Conservative care typically entails patient education of the natural history of the deformity and biomechanical support and is often adequate to relieve symptoms. Biomechanical support includes a custom or prefabricated orthotic device or supportive shoes. Orthotics can aid in providing support and improved motion for bunion deformities associated with pes planus or ligamentous laxity. Shoe modifications such as pocketing of the medial shoe counter, soft leather material, or simply wider shoe gear may provide symptomatic relief of pressure points over the bunion. Other palliative forms of conservative management include spacers, pads, and splints that are commercially available.
In the setting of an adventitious bursitis, anti-inflammatory medications such as nonsteroidal anti-inflammatory drugs may provide symptomatic relief.
It is important to note that conservative treatment provides a degree of symptomatic relief but does not reverse the bunion deformity.
Pain and discomfort unresponsive to conservative care is the major consideration for surgical correction. Over 100 different surgical treatments have been described in the literature to correct bunion deformities.

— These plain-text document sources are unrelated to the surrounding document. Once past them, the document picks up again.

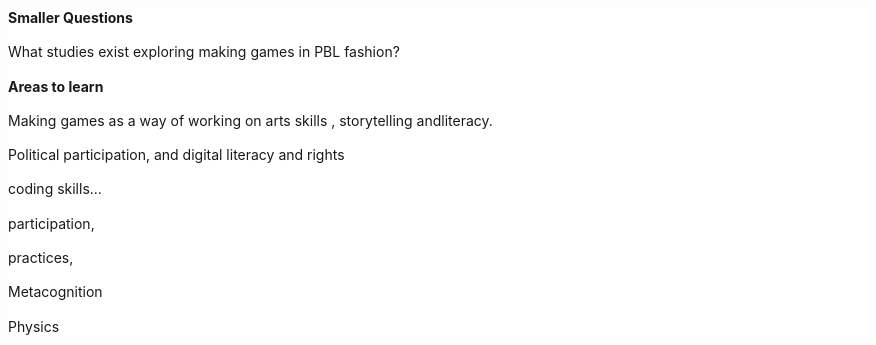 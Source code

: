 **Smaller Questions**

What studies exist exploring making games in PBL fashion?

**Areas to learn**

Making games as a way of working on arts skills , storytelling andliteracy.

Political participation, and digital literacy and rights

coding skills...

participation,

practices,

Metacognition

Physics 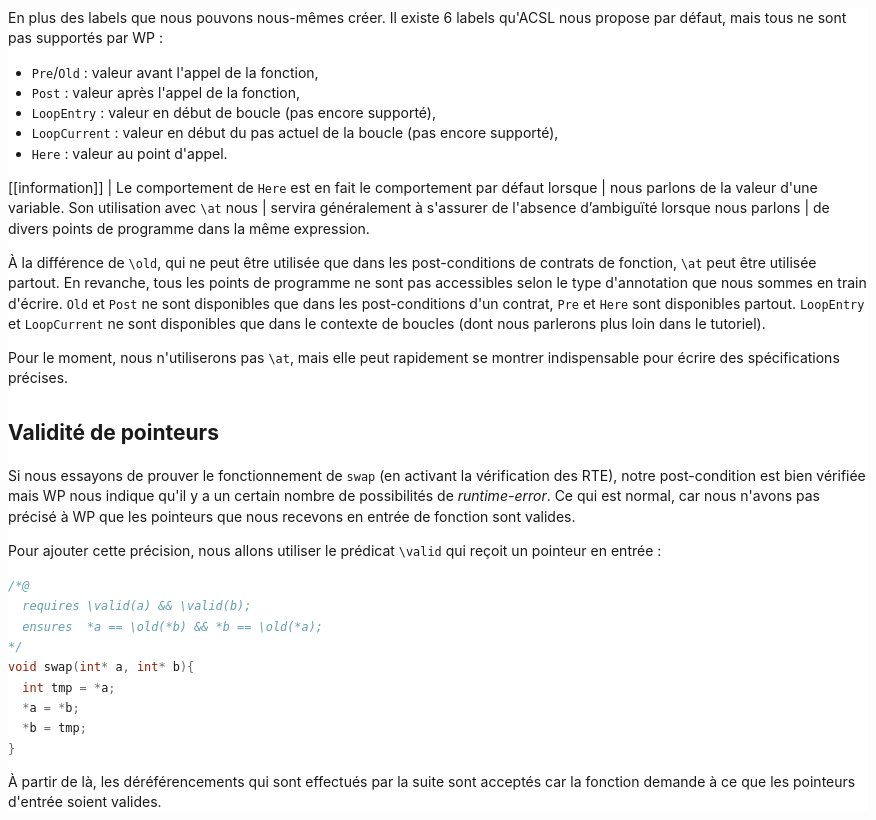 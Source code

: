 En plus des labels que nous pouvons nous-mêmes créer. Il existe 6 labels 
qu'ACSL nous propose par défaut, mais tous ne sont pas supportés par WP :

- ```Pre```/```Old``` : valeur avant l'appel de la fonction,
- ```Post``` : valeur après l'appel de la fonction,
- ```LoopEntry``` : valeur en début de boucle (pas encore supporté),
- ```LoopCurrent``` : valeur en début du pas actuel de la boucle (pas encore
  supporté),
- ```Here``` : valeur au point d'appel.

[[information]]
| Le comportement de ```Here``` est en fait le comportement par défaut lorsque
| nous parlons de la valeur d'une variable. Son utilisation avec ```\at``` nous 
| servira généralement à s'assurer de l'absence d’ambiguïté lorsque nous parlons
| de divers points de programme dans la même expression.

À la différence de ```\old```, qui ne peut être utilisée que dans les 
post-conditions de contrats de fonction, ```\at``` peut être utilisée partout.
En revanche, tous les points de programme ne sont pas accessibles selon le type
d'annotation que nous sommes en train d'écrire. ```Old``` et ```Post``` ne sont 
disponibles que dans les post-conditions d'un contrat, ```Pre``` et ```Here```
sont disponibles partout. ```LoopEntry``` et ```LoopCurrent``` ne sont 
disponibles que dans le contexte de boucles (dont nous parlerons plus loin dans
le tutoriel).

Pour le moment, nous n'utiliserons pas ```\at```, mais elle peut rapidement se
montrer indispensable pour écrire des spécifications précises.

## Validité de pointeurs

Si nous essayons de prouver le fonctionnement de `swap` (en activant
la vérification des RTE), notre post-condition est bien vérifiée mais WP nous 
indique qu'il y a un certain nombre de possibilités de *runtime-error*. Ce qui 
est normal, car nous n'avons pas précisé à WP que les pointeurs que nous
recevons en entrée de fonction sont valides.

Pour ajouter cette précision, nous allons utiliser le prédicat ```\valid``` qui
reçoit un pointeur en entrée :

```c
/*@
  requires \valid(a) && \valid(b);
  ensures  *a == \old(*b) && *b == \old(*a);
*/
void swap(int* a, int* b){
  int tmp = *a;
  *a = *b;
  *b = tmp;
}
```

À partir de là, les déréférencements qui sont effectués par la suite sont 
acceptés car la fonction demande à ce que les pointeurs d'entrée soient 
valides.
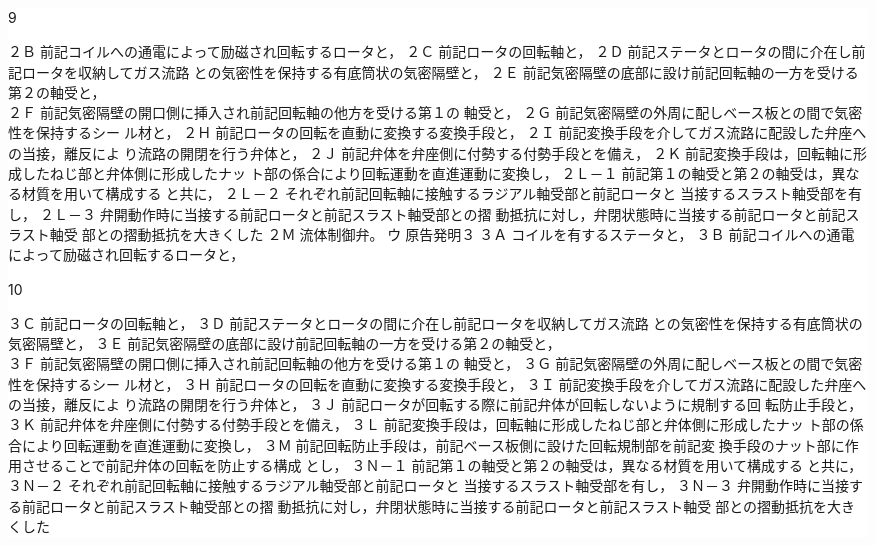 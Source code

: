9 
 
２Ｂ 前記コイルへの通電によって励磁され回転するロータと， 
２Ｃ 前記ロータの回転軸と， 
２Ｄ 前記ステータとロータの間に介在し前記ロータを収納してガス流路
との気密性を保持する有底筒状の気密隔壁と， 
２Ｅ 前記気密隔壁の底部に設け前記回転軸の一方を受ける第２の軸受と，  
２Ｆ 前記気密隔壁の開口側に挿入され前記回転軸の他方を受ける第１の
軸受と， 
２Ｇ 前記気密隔壁の外周に配しベース板との間で気密性を保持するシー
ル材と， 
２Ｈ 前記ロータの回転を直動に変換する変換手段と， 
２Ｉ 前記変換手段を介してガス流路に配設した弁座への当接，離反によ
り流路の開閉を行う弁体と， 
２Ｊ 前記弁体を弁座側に付勢する付勢手段とを備え， 
２Ｋ 前記変換手段は，回転軸に形成したねじ部と弁体側に形成したナッ
ト部の係合により回転運動を直進運動に変換し， 
２Ｌ－１ 前記第１の軸受と第２の軸受は，異なる材質を用いて構成する
と共に， 
２Ｌ－２ それぞれ前記回転軸に接触するラジアル軸受部と前記ロータと
当接するスラスト軸受部を有し， 
２Ｌ－３ 弁開動作時に当接する前記ロータと前記スラスト軸受部との摺
動抵抗に対し，弁閉状態時に当接する前記ロータと前記スラスト軸受
部との摺動抵抗を大きくした 
２Ｍ 流体制御弁。 
ウ 原告発明３ 
３Ａ コイルを有するステータと， 
３Ｂ 前記コイルへの通電によって励磁され回転するロータと， 
 
10 
 
３Ｃ 前記ロータの回転軸と， 
３Ｄ 前記ステータとロータの間に介在し前記ロータを収納してガス流路
との気密性を保持する有底筒状の気密隔壁と， 
３Ｅ 前記気密隔壁の底部に設け前記回転軸の一方を受ける第２の軸受と，  
３Ｆ 前記気密隔壁の開口側に挿入され前記回転軸の他方を受ける第１の
軸受と， 
３Ｇ 前記気密隔壁の外周に配しベース板との間で気密性を保持するシー
ル材と， 
３Ｈ 前記ロータの回転を直動に変換する変換手段と， 
３Ｉ 前記変換手段を介してガス流路に配設した弁座への当接，離反によ
り流路の開閉を行う弁体と， 
３Ｊ 前記ロータが回転する際に前記弁体が回転しないように規制する回
転防止手段と， 
３Ｋ 前記弁体を弁座側に付勢する付勢手段とを備え， 
３Ｌ 前記変換手段は，回転軸に形成したねじ部と弁体側に形成したナッ
ト部の係合により回転運動を直進運動に変換し， 
３Ｍ 前記回転防止手段は，前記ベース板側に設けた回転規制部を前記変
換手段のナット部に作用させることで前記弁体の回転を防止する構成
とし， 
３Ｎ－１ 前記第１の軸受と第２の軸受は，異なる材質を用いて構成する
と共に， 
３Ｎ－２ それぞれ前記回転軸に接触するラジアル軸受部と前記ロータと
当接するスラスト軸受部を有し， 
３Ｎ－３ 弁開動作時に当接する前記ロータと前記スラスト軸受部との摺
動抵抗に対し，弁閉状態時に当接する前記ロータと前記スラスト軸受
部との摺動抵抗を大きくした 
  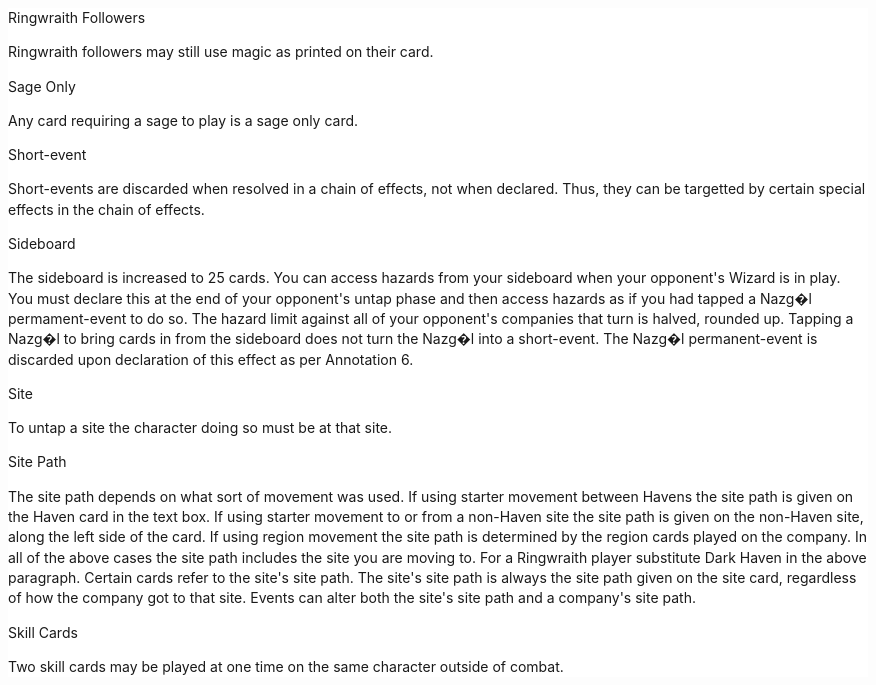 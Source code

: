 
Ringwraith Followers


   Ringwraith followers may still use magic as printed on their card.


Sage Only


   Any card requiring a sage to play is a sage only card.


Short-event


   Short-events are discarded when resolved in a chain of effects, not 
when declared. Thus, they can be targetted by certain special effects in 
the chain of effects.


Sideboard


   The sideboard is increased to 25 cards.
   You can access hazards from your sideboard when your opponent's 
Wizard is in play. You must declare this at the end of your opponent's 
untap phase and then access hazards as if you had tapped a Nazg�l 
permament-event to do so. The hazard limit against all of your 
opponent's companies that turn is halved, rounded up.
   Tapping a Nazg�l to bring cards in from the sideboard does not turn 
the Nazg�l into a short-event. The Nazg�l permanent-event is discarded 
upon declaration of this effect as per Annotation 6.


Site


   To untap a site the character doing so must be at that site.


Site Path


   The site path depends on what sort of movement was used. If using 
starter movement between Havens the site path is given on the Haven card 
in the text box. If using starter movement to or from a non-Haven site 
the site path is given on the non-Haven site, along the left side of the 
card. If using region movement the site path is determined by the region 
cards played on the company. In all of the above cases the site path 
includes the site you are moving to.  For a Ringwraith player substitute 
Dark Haven in the above paragraph.
   Certain cards refer to the site's site path. The site's site path is 
always the site path given on the site card, regardless of how the 
company got to that site.
   Events can alter both the site's site path and a company's site path.


Skill Cards


   Two skill cards may be played at one time on the same character 
outside of combat.
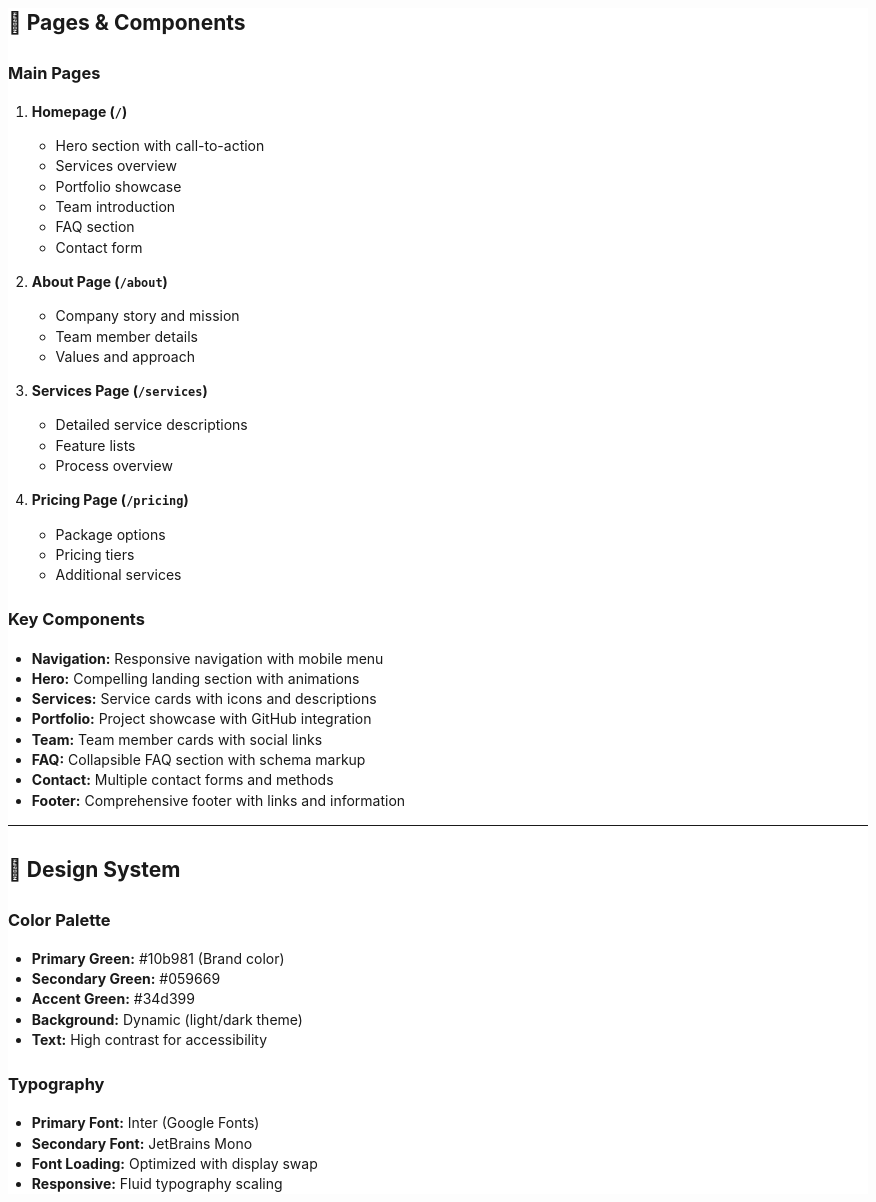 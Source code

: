 
## 📱 Pages & Components

### Main Pages
1. **Homepage (`/`)**
   - Hero section with call-to-action
   - Services overview
   - Portfolio showcase
   - Team introduction
   - FAQ section
   - Contact form

2. **About Page (`/about`)**
   - Company story and mission
   - Team member details
   - Values and approach

3. **Services Page (`/services`)**
   - Detailed service descriptions
   - Feature lists
   - Process overview

4. **Pricing Page (`/pricing`)**
   - Package options
   - Pricing tiers
   - Additional services

### Key Components
- **Navigation:** Responsive navigation with mobile menu
- **Hero:** Compelling landing section with animations
- **Services:** Service cards with icons and descriptions
- **Portfolio:** Project showcase with GitHub integration
- **Team:** Team member cards with social links
- **FAQ:** Collapsible FAQ section with schema markup
- **Contact:** Multiple contact forms and methods
- **Footer:** Comprehensive footer with links and information

---

## 🎨 Design System

### Color Palette
- **Primary Green:** #10b981 (Brand color)
- **Secondary Green:** #059669
- **Accent Green:** #34d399
- **Background:** Dynamic (light/dark theme)
- **Text:** High contrast for accessibility

### Typography
- **Primary Font:** Inter (Google Fonts)
- **Secondary Font:** JetBrains Mono
- **Font Loading:** Optimized with display swap
- **Responsive:** Fluid typography scaling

As a general guideline, the severity of the deformity dictates the type of surgery. Mild to moderate bunion deformities generally can be corrected with distal metatarsal osteotomies. Severe deformities are typically managed with more proximal osteotomies. Fusion of the first metatarsophalangeal (MTP) joint generally is reserved for a bunion deformity associated with significant arthrosis of the big toe joint, severe deformities, or salvage of failed previous bunion procedures.